Let us now have a moment of silence for Don Carter's, the little bowling alley that could, and did, for 30 years. The Kendall branch opened in 1976, when most of the overcrowded suburb was but a gleam in an ambitious developer's eye, and it sadly has gone the way of most Miami businesses that possess any glimmer of authentic retro chic. Shuttered. Kaput. Finis. If you're the kind of "athlete" who owns your own bowling ball and shoes, you'll have to head out to the annoying brightness of Bird Bowl (9275 SW 40 St., Miami; 305-221-1221, www.birdbowl.com) or even farther to the Homestead Bowling Center (111 S. Homestead Blvd., Homestead; 305-246-1333). Hipsters can enjoy Lucky Strike Lanes (1691 Michigan Ave., Miami Beach; 305-532-0307, www.bowlluckystrike.com). Just know that no self-respecting bowling alley serves coconut shrimp and hummus, dudes. Progress has marched on, but the memories remain. Don Carter's felt like the real deal -- musty, dark, and funky. The ambiance could be described as inadvertent kitsch (and isn't that really the best kind?), with cheesy track lighting, garish patterns in the carpet, and a distinct lack of contemporary chic flourishes. And the deals couldn't be beat. On Monday nights, visitors were able to pay $10 for the Bowl Your Brains Out deal: all-you-could-roll plus music, raffles, and Lightning Strikes, a stonerific explosion of special effects, lights, lasers, and fog. Ah, the good old days. Rumors of the location's imminent closing swirled for months. This past October, the following statement was posted on the company's Website: "While we are saddened to see this great establishment close, we will be open through October 2005." The date came and went, and the year came to a close. Two other dates were publicized as being the last call, but Don Carter representatives finally confirmed the tragic truth. The Kendall area landmark went out with a whimper, not with the promised celebration and hubbub. Sorry, boys, no more balls will roll down those familiar wooden lanes. Eventually the familiar gray building will be razed and maybe rebuilt into some bullshit chain store. Sentimental fans will lament, zip up their bowling bags, and then make the trek up to the remaining Don Carter locations in Tamarac and Davie.

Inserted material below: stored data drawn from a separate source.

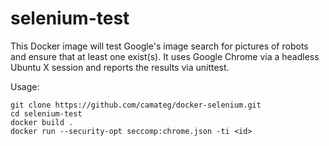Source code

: # selenium-test

This Docker image will test Google's image search for pictures of robots and ensure that at least one exist(s).  It uses Google Chrome via a headless Ubuntu X session and reports the results via unittest.

Usage:

    git clone https://github.com/camateg/docker-selenium.git
    cd selenium-test
    docker build .
    docker run --security-opt seccomp:chrome.json -ti <id>
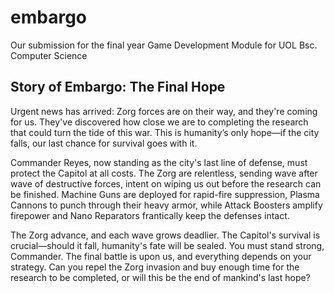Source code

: # embargo
Our submission for the final year Game Development Module for UOL Bsc. Computer Science
## Story of Embargo: The Final Hope

Urgent news has arrived: Zorg forces are on their way, and they're coming for us. They've discovered how close we are to completing the research that could turn the tide of this war. This is humanity’s only hope—if the city falls, our last chance for survival goes with it.

Commander Reyes, now standing as the city's last line of defense, must protect the Capitol at all costs. The Zorg are relentless, sending wave after wave of destructive forces, intent on wiping us out before the research can be finished. Machine Guns are deployed for rapid-fire suppression, Plasma Cannons to punch through their heavy armor, while Attack Boosters amplify firepower and Nano Reparators frantically keep the defenses intact.

The Zorg advance, and each wave grows deadlier. The Capitol's survival is crucial—should it fall, humanity's fate will be sealed. You must stand strong, Commander. The final battle is upon us, and everything depends on your strategy. Can you repel the Zorg invasion and buy enough time for the research to be completed, or will this be the end of mankind's last hope?
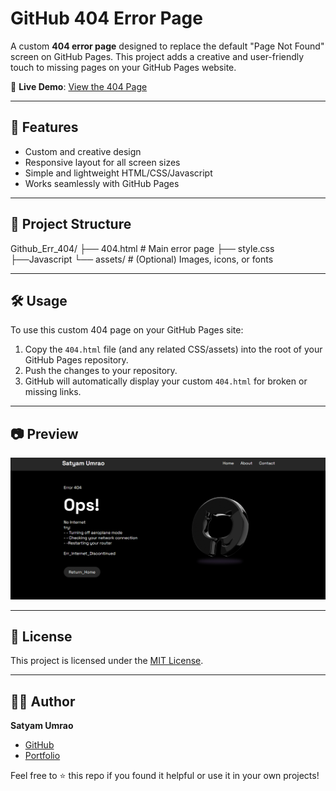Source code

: # GitHub 404 Error Page

A custom **404 error page** designed to replace the default "Page Not Found" screen on GitHub Pages. This project adds a creative and user-friendly touch to missing pages on your GitHub Pages website.

🚀 **Live Demo**: [View the 404 Page](https://satyam-umrao.github.io/Github_Err_404_new/)

---

## 📌 Features

- Custom and creative design
- Responsive layout for all screen sizes
- Simple and lightweight HTML/CSS/Javascript
- Works seamlessly with GitHub Pages

---

## 📁 Project Structure

Github_Err_404/ ├── 404.html # Main error page ├── style.css ├──Javascript └── assets/ # (Optional) Images, icons, or fonts


---

## 🛠️ Usage

To use this custom 404 page on your GitHub Pages site:

1. Copy the `404.html` file (and any related CSS/assets) into the root of your GitHub Pages repository.
2. Push the changes to your repository.
3. GitHub will automatically display your custom `404.html` for broken or missing links.

---

## 📷 Preview

![404 Preview](demo.png) <!-- Replace with an actual preview image if available -->

---

## 📄 License

This project is licensed under the [MIT License](LICENSE).

---

## 🙋‍♂️ Author

**Satyam Umrao**

- [GitHub](https://github.com/satyam-umrao)
- [Portfolio](https://satyam-umrao.github.io)

Feel free to ⭐️ this repo if you found it helpful or use it in your own projects!
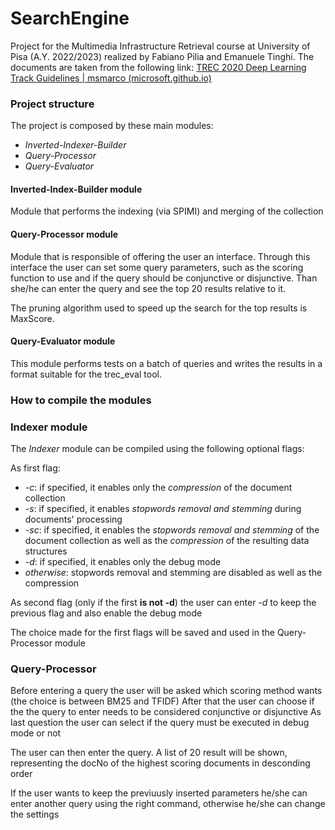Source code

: # SearchEngine

Project for the Multimedia Infrastructure Retrieval course at University of Pisa (A.Y. 2022/2023) realized by Fabiano Pilia and Emanuele Tinghi.
The documents are taken from the following link: [TREC 2020 Deep Learning Track Guidelines | msmarco (microsoft.github.io)](https://microsoft.github.io/msmarco/TREC-Deep-Learning-2020)



### Project structure

The project is composed by these main modules:

- *Inverted-Indexer-Builder*
- *Query-Processor*
- *Query-Evaluator*


#### Inverted-Index-Builder module

Module that performs the indexing (via SPIMI) and merging of the collection

#### Query-Processor module

Module that is responsible of offering the user an interface. Through this interface the user can set some query parameters,
such as the scoring function to use and if the query should be conjunctive or disjunctive. Than she/he can enter the query and see the 
top 20 results relative to it.

The pruning algorithm used to speed up the search for the top results is MaxScore.


#### Query-Evaluator module
This module performs tests on a batch of queries and writes the results in a format suitable for the trec_eval tool.

### How to compile the modules

### Indexer module

The *Indexer* module can be compiled using the following optional flags:

As first flag:
- *-c*: if specified, it enables only the *compression* of the document collection
- *-s*: if specified, it enables *stopwords removal and stemming* during documents' processing
- *-sc*: if specified, it enables the *stopwords removal and stemming* of the document collection as well as the *compression* of the resulting data structures
- *-d*: if specified, it enables only the debug mode
- *otherwise*: stopwords removal and stemming are disabled as well as the compression

As second flag (only if the first **is not -d**) the user can enter *-d* to keep the previous flag and also enable the debug mode

The choice made for the first flags will be saved and used in the Query-Processor module


### Query-Processor

Before entering a query the user will be asked which scoring method wants (the choice is between BM25 and TFIDF)
After that the user can choose if the the query to enter needs to be considered conjunctive or disjunctive
As last question the user can select if the query must be executed in debug mode or not

The user can then enter the query. A list of 20 result will be shown, representing the docNo of the highest scoring documents in desconding order

If the user wants to keep the previuusly inserted parameters he/she can enter another query using the right command, otherwise he/she can change the settings
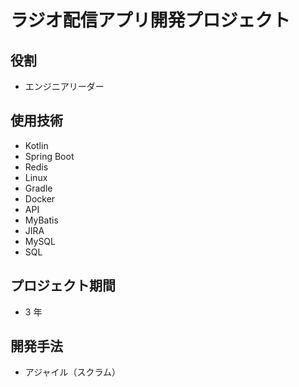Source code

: # ラジオ配信アプリ開発プロジェクト

## 役割

- エンジニアリーダー

## 使用技術

- Kotlin
- Spring Boot
- Redis
- Linux
- Gradle
- Docker
- API
- MyBatis
- JIRA
- MySQL
- SQL

## プロジェクト期間

- 3 年

## 開発手法

- アジャイル（スクラム）
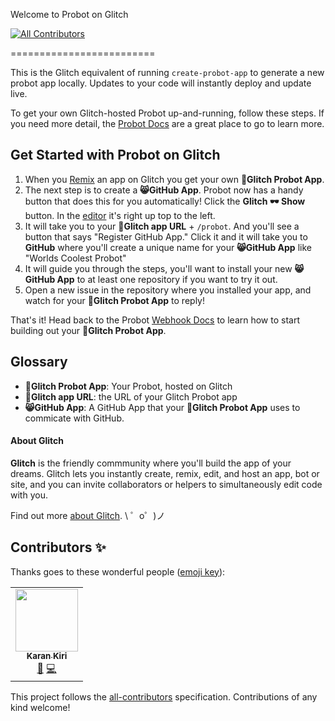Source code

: Welcome to Probot on Glitch
<!-- ALL-CONTRIBUTORS-BADGE:START - Do not remove or modify this section -->
[![All Contributors](https://img.shields.io/badge/all_contributors-1-orange.svg?style=flat-square)](#contributors-)
<!-- ALL-CONTRIBUTORS-BADGE:END -->
=========================

This is the Glitch equivalent of running `create-probot-app` to generate a new probot app locally. Updates to your code will instantly deploy and update live.

To get your own Glitch-hosted Probot up-and-running, follow these steps. If you need more detail, the [Probot Docs](https://probot.github.io/docs/development/#configuring-a-github-app) are a great place to go to learn more.

## Get Started with Probot on Glitch
1. When you [Remix](https://glitch.com/help/remix/) an app on Glitch you get your own **🤖Glitch Probot App**. 
2. The next step is to create a **😸GitHub App**. Probot now has a handy button that does this for you automatically! Click the **Glitch 🕶 Show** button. In the [editor](https://glitch.com/edit) it's right up top to the left. 
3. It will take you to your **🐠Glitch app URL** + `/probot`. And you'll see a button that says "Register GitHub App." Click it and it will take you to **GitHub** where you'll create a unique name for your **😸GitHub App** like "Worlds Coolest Probot"
4. It will guide you through the steps, you'll want to install your new **😸GitHub App** to at least one repository if you want to try it out. 
5. Open a new issue in the repository where you installed your app, and watch for your **🤖Glitch Probot App** to reply!

That's it! Head back to the Probot [Webhook Docs](https://probot.github.io/docs/webhooks/) to learn how to start building out your **🤖Glitch Probot App**. 


## Glossary 
- **🤖Glitch Probot App**: Your Probot, hosted on Glitch
- **🐠Glitch app URL**: the URL of your Glitch Probot app
- **😸GitHub App**: A GitHub App that your **🤖Glitch Probot App** uses to commicate with GitHub.
      
#### About Glitch

**Glitch** is the friendly commmunity where you'll build the app of your dreams. Glitch lets you instantly create, remix, edit, and host an app, bot or site, and you can invite collaborators or helpers to simultaneously edit code with you.

Find out more [about Glitch](https://glitch.com/about).
\ ゜o゜)ノ

## Contributors ✨

Thanks goes to these wonderful people ([emoji key](https://allcontributors.org/docs/en/emoji-key)):

<!-- ALL-CONTRIBUTORS-LIST:START - Do not remove or modify this section -->
<!-- prettier-ignore-start -->
<!-- markdownlint-disable -->
<table>
  <tr>
    <td align="center"><a href="http://karankiri.com"><img src="https://avatars2.githubusercontent.com/u/19989161?v=4" width="100px;" alt=""/><br /><sub><b>Karan Kiri</b></sub></a><br /><a href="https://github.com/karankiri/probot-contributor-bot/commits?author=karankiri" title="Documentation">📖</a> <a href="https://github.com/karankiri/probot-contributor-bot/commits?author=karankiri" title="Code">💻</a></td>
  </tr>
</table>

<!-- markdownlint-enable -->
<!-- prettier-ignore-end -->
<!-- ALL-CONTRIBUTORS-LIST:END -->

This project follows the [all-contributors](https://github.com/all-contributors/all-contributors) specification. Contributions of any kind welcome!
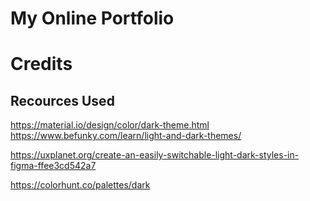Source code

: # My Online Portfolio


# Credits

## Recources Used
https://material.io/design/color/dark-theme.html
https://www.befunky.com/learn/light-and-dark-themes/

https://uxplanet.org/create-an-easily-switchable-light-dark-styles-in-figma-ffee3cd542a7

https://colorhunt.co/palettes/dark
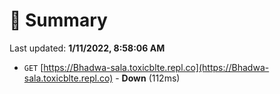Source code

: # 📖 Summary
Last updated: **1/11/2022, 8:58:06 AM**

- `GET` [https://Bhadwa-sala.toxicblte.repl.co](https://Bhadwa-sala.toxicblte.repl.co) - **Down** (112ms)
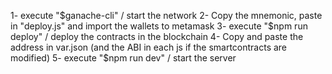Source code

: 1- execute "$ganache-cli" / start the network
2- Copy the mnemonic, paste in "deploy.js" and import the wallets to metamask
3- execute "$npm run deploy" / deploy the contracts in the blockchain
4- Copy and paste the address in var.json (and the ABI in each js if the smartcontracts are modified)
5- execute "$npm run dev" / start the server
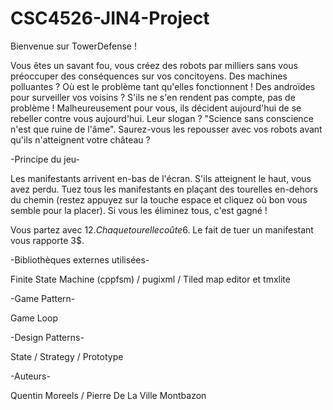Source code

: # CSC4526-JIN4-Project

Bienvenue sur TowerDefense !

Vous êtes un savant fou, vous créez des robots par milliers sans vous préoccuper des conséquences sur vos concitoyens.
Des machines polluantes ? Où est le problème tant qu'elles fonctionnent !
Des androïdes pour surveiller vos voisins ? S'ils ne s'en rendent pas compte, pas de problème !
Malheureusement pour vous, ils décident aujourd'hui de se rebeller contre vous aujourd'hui. Leur slogan ? "Science sans conscience n'est que ruine de l'âme".
Saurez-vous les repousser avec vos robots avant qu'ils n'atteignent votre château ?

-Principe du jeu-

Les manifestants arrivent en-bas de l'écran.
S'ils atteignent le haut, vous avez perdu.
Tuez tous les manifestants en plaçant des tourelles en-dehors du chemin (restez appuyez sur la touche espace et cliquez où bon vous semble pour la placer).
Si vous les éliminez tous, c'est gagné !

Vous partez avec 12$.
Chaque tourelle coûte 6$.
Le fait de tuer un manifestant vous rapporte 3$.

-Bibliothèques externes utilisées-

Finite State Machine (cppfsm)
 / pugixml
 / Tiled map editor et tmxlite

-Game Pattern-

Game Loop

-Design Patterns-

State
 / Strategy
 / Prototype

-Auteurs-

Quentin Moreels
 / Pierre De La Ville Montbazon
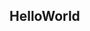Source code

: ## HelloWorld

<!--
**boyamie/boyamie** is a ✨ _special_ ✨ repository because its `README.md` (this file) appears on your GitHub profile.

![header](https://capsule-render.vercel.app/api?text=Hello%World!) I’m currently working on ComputerVisionLab
- 🔭 I’m currently working on ComputerVisionLab
- 🌱 I’m currently learning ComputerVision, MachineLearning, DeepLearning, Problem Solving
- 👯 I’m looking to collaborate on Animation
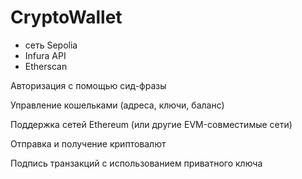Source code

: # CryptoWallet
- сеть Sepolia
- Infura API 
- Etherscan 

Авторизация с помощью сид-фразы

Управление кошельками (адреса, ключи, баланс)

Поддержка сетей Ethereum (или другие EVM-совместимые сети)

Отправка и получение криптовалют

Подпись транзакций с использованием приватного ключа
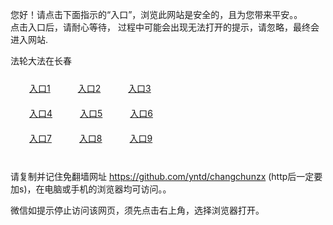您好！请点击下面指示的“入口”，浏览此网站是安全的，且为您带来平安。。 <br/>
点击入口后，请耐心等待， 过程中可能会出现无法打开的提示，请忽略，最终会进入网站. </br>

法轮大法在长春<br/>
<div style="padding:10px"><a style="margin:20px" target="_blank" href="https://d15lc54t4fparw.cloudfront.net/2Qpsp?kpqggm" id="ccLink1" rel="nofollow">入口1</a> <a target="_blank" style="margin:20px" href="https://d3aud9zv5s7idt.cloudfront.net/2Qpsp?qqmwts" id="ccLink2" rel="nofollow">入口2</a> <a style="margin:20px" target="_blank" href="https://d2qx6nknkgwbtx.cloudfront.net/2Qpsp?yvlxg" id="ccLink3" rel="nofollow">入口3</a></div>

<div style="padding:10px" ><a style="margin:20px" target="_blank" href="https://d15lc54t4fparw.cloudfront.net/2Qpsp?kpqggm" id="ccLink4" rel="nofollow">入口4</a> <a style="margin:20px" href="https://d3aud9zv5s7idt.cloudfront.net/2Qpsp?qqmwts" target="_blank" id="ccLink5" rel="nofollow">入口5</a> <a style="margin:20px" href="https://d2qx6nknkgwbtx.cloudfront.net/2Qpsp?yvlxg" target="_blank" id="ccLink6" rel="nofollow">入口6</a></div>

<div style="padding:10px"><a style="margin:20px" target="_blank" href="https://d15lc54t4fparw.cloudfront.net/2Qpsp?kpqggm" id="ccLink7" rel="nofollow">入口7</a> <a style="margin:20px" href="https://d3aud9zv5s7idt.cloudfront.net/2Qpsp?qqmwts" target="_blank" id="ccLink8" rel="nofollow">入口8</a> <a style="margin:20px" target="_blank" href="https://d2qx6nknkgwbtx.cloudfront.net/2Qpsp?yvlxg" id="ccLink9" rel="nofollow">入口9</a></div>

<br/>



请复制并记住免翻墙网址 https://github.com/yntd/changchunzx (http后一定要加s)，在电脑或手机的浏览器均可访问。。<br/>

微信如提示停止访问该网页，须先点击右上角，选择浏览器打开。
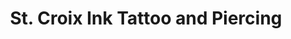 ---
title: "St. Croix Ink Tattoo and Piercing"
url: /hudson/st-croix-ink-tattoo-and-piercing/
shop: Tattoo
---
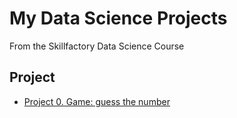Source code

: # My Data Science Projects
From the Skillfactory Data Science Course

## Project
* [Project 0. Game: guess the number](https://github.com/SW-Vyacheslav/sf_data_science/tree/master/guess-number-task)
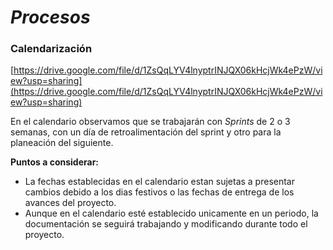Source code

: # *Procesos*




### Calendarización


[https://drive.google.com/file/d/1ZsQqLYV4lnyptrINJQX06kHcjWk4ePzW/view?usp=sharing](https://drive.google.com/file/d/1ZsQqLYV4lnyptrINJQX06kHcjWk4ePzW/view?usp=sharing)

En el calendario observamos que se trabajarán con *Sprints* de 2 o 3 semanas, con un día de retroalimentación del sprint y otro para la planeación del siguiente.

**Puntos a considerar:** 
- La fechas establecidas en el calendario estan sujetas a presentar cambios debido a los dias festivos o las fechas de entrega de los avances del proyecto.
- Aunque en el calendario esté establecido unicamente en un periodo, la documentación se seguirá trabajando y modificando durante todo el proyecto.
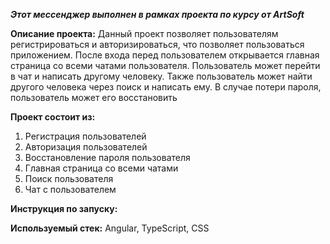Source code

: _**Этот мессенджер выполнен в рамках проекта по курсу от ArtSoft**_

**Описание проекта:**
Данный проект позволяет пользователям регистрироваться и авторизироваться, что позволяет пользоваться приложением. После входа перед пользователем открывается главная страница со всеми чатами пользователя. Пользователь может перейти в чат и написать другому человеку. Также пользователь может найти другого человека через поиск и написать ему. В случае потери пароля, пользователь может его восстановить 

**Проект состоит из:**
1. Регистрация пользователей 
2. Авторизация пользователей
3. Восстановление пароля пользователя
4. Главная страница со всеми чатами
5. Поиск пользователя
6. Чат с пользователем

**Инструкция по запуску:**


**Используемый стек:** 
Angular, TypeScript, CSS
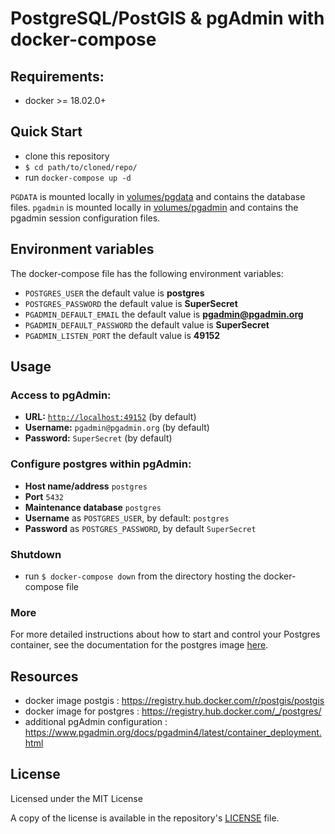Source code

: # PostgreSQL/PostGIS & pgAdmin with docker-compose

## Requirements:

- docker >= 18.02.0+

## Quick Start

- clone this repository
- `$ cd path/to/cloned/repo/`
- run `docker-compose up -d`

`PGDATA` is mounted locally in [volumes/pgdata](./volumes/pgdata) and contains the database files.
`pgadmin` is mounted locally in [volumes/pgadmin](./volumes/pgadmin) and contains the pgadmin session configuration files.

## Environment variables

The docker-compose file has the following environment variables:

- `POSTGRES_USER` the default value is **postgres**
- `POSTGRES_PASSWORD` the default value is **SuperSecret**
- `PGADMIN_DEFAULT_EMAIL` the default value is **pgadmin@pgadmin.org**
- `PGADMIN_DEFAULT_PASSWORD` the default value is **SuperSecret**
- `PGADMIN_LISTEN_PORT` the default value is **49152**

## Usage

### Access to pgAdmin:

- **URL:** [`http://localhost:49152`](http://localhost:49152) (by default)
- **Username:** `pgadmin@pgadmin.org` (by default)
- **Password:** `SuperSecret` (by default)

### Configure postgres within pgAdmin:

- **Host name/address** `postgres`
- **Port** `5432`
- **Maintenance database** `postgres`
- **Username** as `POSTGRES_USER`, by default: `postgres`
- **Password** as `POSTGRES_PASSWORD`, by default `SuperSecret`

### Shutdown

- run `$ docker-compose down` from the directory hosting the docker-compose file

### More

For more detailed instructions about how to start and control your Postgres container, see the documentation for the postgres image [here](https://registry.hub.docker.com/_/postgres/).

## Resources

- docker image postgis : https://registry.hub.docker.com/r/postgis/postgis
- docker image for postgres : https://registry.hub.docker.com/_/postgres/
- additional pgAdmin configuration : https://www.pgadmin.org/docs/pgadmin4/latest/container_deployment.html

## License

Licensed under the MIT License

A copy of the license is available in the repository's [LICENSE](LICENSE) file.
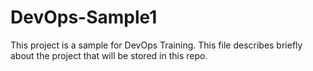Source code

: # DevOps-Sample1
This project is a sample for DevOps Training.
This file describes briefly about the project that will be stored in this repo.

This past December, when Chuck Zink quietly entered a nursing home after a major stroke, native South Floridians spread the news that our good friend was dying. To call The Skipper Chuck Show popular would be an understatement. From 1957 to 1979, every youngster in town wanted to appear on it. The production seemed a cheery reprieve from the often scary and confusing world that adults inhabited -- when Zink bravely ordered desegregation, it became a bellwether. No right-minded kid could forget the cheery Popeye's Playhouse at the end of a maze of dark hallways in that giant box where WTVJ shot the show. During his long career, Zink was also an announcer for The Jackie Gleason Show and the Miss Universe Pageant. His day jobs included weatherman and radio personality, and he earned a bronze star for bravery during World War II, but it was as host of a seemingly simple kiddie show that he made a lasting and positive impression on the world. When he passed away this past January, fans found it easy to lift their hands in the Skipper's trademark three-fingered gesture and wish Zink "peace, love, and happiness" one last time.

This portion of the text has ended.